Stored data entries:
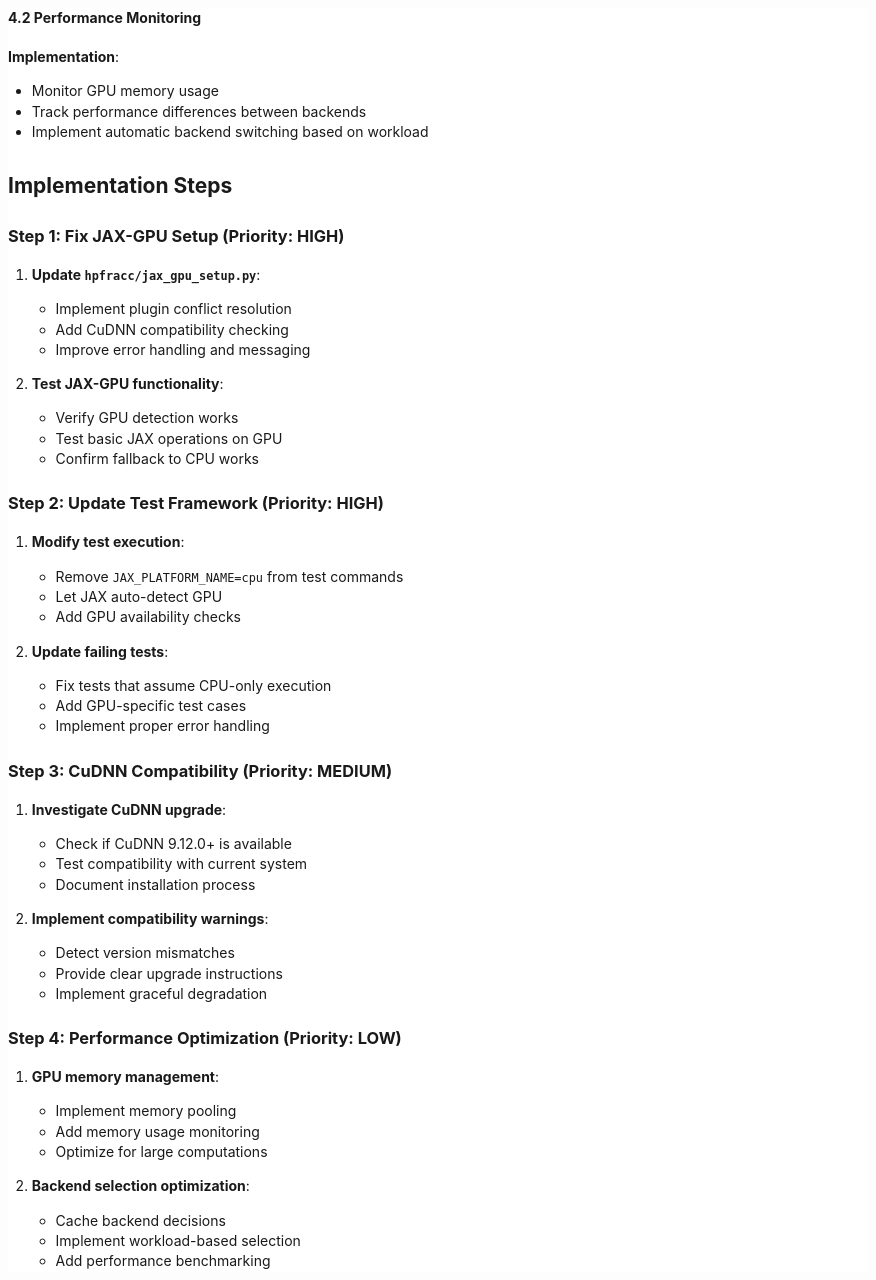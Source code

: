 #### 4.2 Performance Monitoring
**Implementation**:
- Monitor GPU memory usage
- Track performance differences between backends
- Implement automatic backend switching based on workload

## Implementation Steps

### Step 1: Fix JAX-GPU Setup (Priority: HIGH)

1. **Update `hpfracc/jax_gpu_setup.py`**:
   - Implement plugin conflict resolution
   - Add CuDNN compatibility checking
   - Improve error handling and messaging

2. **Test JAX-GPU functionality**:
   - Verify GPU detection works
   - Test basic JAX operations on GPU
   - Confirm fallback to CPU works

### Step 2: Update Test Framework (Priority: HIGH)

1. **Modify test execution**:
   - Remove `JAX_PLATFORM_NAME=cpu` from test commands
   - Let JAX auto-detect GPU
   - Add GPU availability checks

2. **Update failing tests**:
   - Fix tests that assume CPU-only execution
   - Add GPU-specific test cases
   - Implement proper error handling

### Step 3: CuDNN Compatibility (Priority: MEDIUM)

1. **Investigate CuDNN upgrade**:
   - Check if CuDNN 9.12.0+ is available
   - Test compatibility with current system
   - Document installation process

2. **Implement compatibility warnings**:
   - Detect version mismatches
   - Provide clear upgrade instructions
   - Implement graceful degradation

### Step 4: Performance Optimization (Priority: LOW)

1. **GPU memory management**:
   - Implement memory pooling
   - Add memory usage monitoring
   - Optimize for large computations

2. **Backend selection optimization**:
   - Cache backend decisions
   - Implement workload-based selection
   - Add performance benchmarking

▸ What to work on
The records above are to be transcribed in full, with images omitted.

▸ Reply
Source code

: #### 4.2 Performance Monitoring
**Implementation**:
- Monitor GPU memory usage
- Track performance differences between backends
- Implement automatic backend switching based on workload

## Implementation Steps

### Step 1: Fix JAX-GPU Setup (Priority: HIGH)

1. **Update `hpfracc/jax_gpu_setup.py`**:
   - Implement plugin conflict resolution
   - Add CuDNN compatibility checking
   - Improve error handling and messaging

2. **Test JAX-GPU functionality**:
   - Verify GPU detection works
   - Test basic JAX operations on GPU
   - Confirm fallback to CPU works

### Step 2: Update Test Framework (Priority: HIGH)

1. **Modify test execution**:
   - Remove `JAX_PLATFORM_NAME=cpu` from test commands
   - Let JAX auto-detect GPU
   - Add GPU availability checks

2. **Update failing tests**:
   - Fix tests that assume CPU-only execution
   - Add GPU-specific test cases
   - Implement proper error handling

### Step 3: CuDNN Compatibility (Priority: MEDIUM)

1. **Investigate CuDNN upgrade**:
   - Check if CuDNN 9.12.0+ is available
   - Test compatibility with current system
   - Document installation process

2. **Implement compatibility warnings**:
   - Detect version mismatches
   - Provide clear upgrade instructions
   - Implement graceful degradation

### Step 4: Performance Optimization (Priority: LOW)

1. **GPU memory management**:
   - Implement memory pooling
   - Add memory usage monitoring
   - Optimize for large computations

2. **Backend selection optimization**:
   - Cache backend decisions
   - Implement workload-based selection
   - Add performance benchmarking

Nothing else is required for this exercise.